NRA: NLRB’s ruling upends 'joint-employer standard'
The National Restaurant Association today issued the following statement regarding the National Labor Relations Board’s (NLRB) ruling in the Browning-Ferris Industries case. The 3-2 party-line decision — in which the Board ruled that a staffing agency can be considered a joint employer — has broad implications across several industries, including restaurants, according to an NRA press release.
"While we continue to review the NLRB’s ruling, it appears that once again the Board is stacking the deck against small businesses," NRA Senior Vice President of Labor and Workforce Policy and Regulatory Counsel Angelo Amador said in the release.
"The Board is overturning years of established law that has worked to help grow business and feed our economy," Amador continued. "The NLRB is already using its new rationale to dismantle the franchisor-franchisee model, which would stifle entrepreneurship and obstruct small businesses’ ability to continue to create jobs in an increasingly challenging economic and regulatory environment.
"Our industry is the nation’s second-largest private sector employer, and 90 percent of restaurants are owned by small business men and women. Our industry relies on the vision, innovation and risk-taking of our franchisees to provide opportunities to millions of people. The decision to upend the joint-employer standard will have dire consequences on franchisees' decisions to grow and expand their businesses, jeopardizing economic growth in communities across the country."

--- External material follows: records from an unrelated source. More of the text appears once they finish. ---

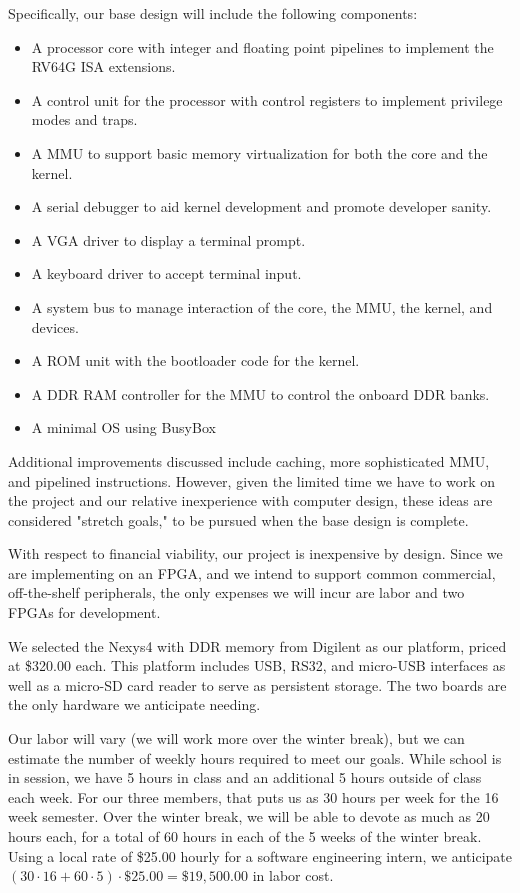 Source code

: \documentclass{article}
\begin{document}
Specifically, our base design will include the following components:
\begin{itemize}
    \item A processor core with integer and floating point pipelines to implement the RV64G ISA extensions.
    \item A control unit for the processor with control registers to implement privilege modes and traps.
    \item A MMU to support basic memory virtualization for both the core and the kernel.
    \item A serial debugger to aid kernel development and promote developer sanity.
    \item A VGA driver to display a terminal prompt.
    \item A keyboard driver to accept terminal input.
    \item A system bus to manage interaction of the core, the MMU, the kernel, and devices.
    \item A ROM unit with the bootloader code for the kernel.
    \item A DDR RAM controller for the MMU to control the onboard DDR banks.
    \item A minimal OS using BusyBox
\end{itemize}

Additional improvements discussed include caching, more sophisticated MMU, and pipelined instructions.  However, given the limited time we have to work on the project and our relative inexperience with computer design, these ideas are considered "stretch goals," to be pursued when the base design is complete.

With respect to financial viability, our project is inexpensive by design.  Since we are implementing on an FPGA, and we intend to support common commercial, off-the-shelf peripherals, the only expenses we will incur are labor and two FPGAs for development.  

We selected the Nexys4 with DDR memory from Digilent as our platform, priced at \$320.00 each.  This platform includes USB, RS32, and micro-USB interfaces as well as a micro-SD card reader to serve as persistent storage.  The two boards are the only hardware we anticipate needing.

Our labor will vary (we will work more over the winter break), but we can estimate the number of weekly hours required to meet our goals.  While school is in session, we have 5 hours in class and an additional 5 hours outside of class each week.  For our three members, that puts us as 30 hours per week for the 16 week semester.  Over the winter break, we will be able to devote as much as 20 hours each, for a total of 60 hours in each of the 5 weeks of the winter break.  Using a local rate of \$25.00 hourly for a software engineering intern, we anticipate $(30\cdot 16 + 60\cdot 5)\cdot \$25.00 = \$19,500.00$ in labor cost.
\end{document}
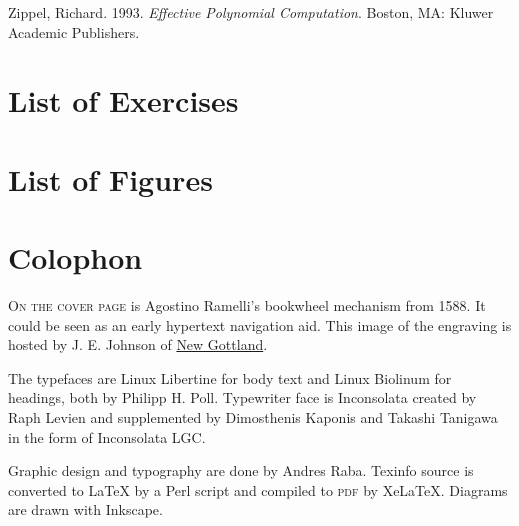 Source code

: \documentclass[oneside]{book}
\newcommand{\acronym}[1]{\textsc{\MakeLowercase{#1}}}
\begin{document}
 \label{Zippel 1993}
Zippel, Richard.  1993.  \textit{Effective Polynomial Computation}.  Boston, MA:
Kluwer Academic Publishers.

\label{List of Exercises}
\chapter*{List of Exercises}



\label{List of Figures}
\chapter*{List of Figures}



\printindex

\chapter*{Colophon}
\label{Colophon}

\lettrine[lraise=-0.03,loversize=0.08]{O}{n the cover page} is Agostino Ramelli's bookwheel mechanism from 1588. It could be seen as an early hypertext navigation aid. This image of the engraving is hosted by J. E. Johnson of \href{http://newgottland.com/2012/02/09/before-the-ereader-there-was-the-wheelreader/ramelli_bookwheel_1032px/}{New Gottland}. 

The typefaces are Linux Libertine for body text and Linux Biolinum for headings, both by Philipp H. Poll. Typewriter face is Inconsolata created by Raph Levien and supplemented by Dimosthenis Kaponis and Takashi Tanigawa in the form of Inconsolata LGC. 

Graphic design and typography are done by Andres Raba. Texinfo source is converted to LaTeX by a Perl script and compiled to \acronym{PDF} by XeLaTeX. Diagrams are drawn with Inkscape.
\end{document}

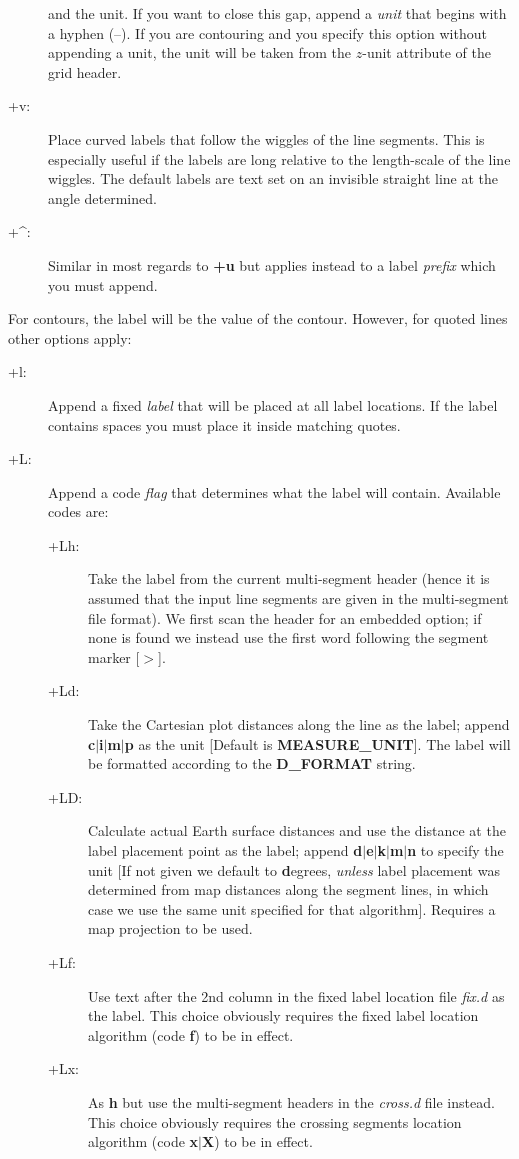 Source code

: \begin{description}
and the unit.  If you want to close this gap, append a {\it unit} that begins with a hyphen (--).
If you are contouring and you specify this option without appending a unit, the unit will be taken from the
$z$-unit attribute of the grid header.
\item [+v:]  Place curved labels that follow the wiggles of the line segments.  This is especially
useful if the labels are long relative to the length-scale of the line wiggles.  The default labels
are text set on an invisible straight line at the angle determined.
\item [+^:]  Similar in most regards to {\bf +u} but applies instead to a label \emph{prefix} which
you must append.
\end{description}
For contours, the label will be the value of the contour.  However, for quoted lines other
options apply:
\begin{description}
\item [+l:] Append a fixed {\it label} that will be placed at all label locations.  If the label contains
spaces you must place it inside matching quotes.
\item [+L:] Append a code {\it flag} that determines what the label will contain.  Available codes are:
\begin{description}
\item [+Lh:]  Take the label from the current multi-segment header (hence it is assumed that the
input line segments are given in the multi-segment file format).  We first scan the header for an embedded
 option; if none is found we instead use the first word following the segment marker [$>$].
\item [+Ld:] Take the Cartesian plot distances along the line as the label; append {\bf c$|$i$|$m$|$p}
as the unit [Default is {\bf MEASURE\_UNIT}].  The label will be formatted according to the {\bf D\_FORMAT}
string.
\item [+LD:]  Calculate actual Earth surface distances and use the distance at the label placement point as
the label; append {\bf d$|$e$|$k$|$m$|$n} to specify the unit [If not given we default to {\bf d}egrees,
\emph{unless} label placement was determined from map distances along the segment lines, in which case we
use the same unit specified for that algorithm].  Requires a map projection to be used.
\item [+Lf:]  Use text after the 2nd column in the fixed label location file {\it fix.d} as the label.
This choice obviously requires the fixed label location algorithm (code {\bf f}) to be in effect.
\item [+Lx:]  As {\bf h} but use the multi-segment headers in the {\it cross.d} file instead.
This choice obviously requires the crossing segments location algorithm (code {\bf x$|$X}) to be in effect.
\end{description}
\end{description}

According to theNew York Times, the NLRB’s decision "made it substantially easier for unions to bargain for higher wages and benefits, potentially opening the door for organized workers at fast-food chains and other franchises to negotiate with corporations like McDonald’s and Yum Brands, rather than with individual restaurants, where they might have a harder time achieving their goals.”
A union representing those workers would now be legally entitled to bargain with the upstream company, not just the contractor, under federal labor law, according to the Times article
Also according to the Times, the NLRB held that Browning-Ferris Industries of California was a joint employer of workers hired by a contractor to help staff the company’s recycling center. The ruling could apply well beyond companies that rely on contractors and staffing agencies, extending to companies with large numbers of franchisees, the Timesstated.
"The decision today could be one of the more significant by the N.L.R.B. in the last 35 years," Marshall Babson, a lawyer who helped write the brief for the U.S. Chamber of Commerce in the case and who was a Democratic appointee to the labor board in Ronald Reagan’s presidency, told the Times. "Depending on how the board applies its new ‘indirect test,’ it will likely ensnare an ever-widening circle of employers and bargaining relationships."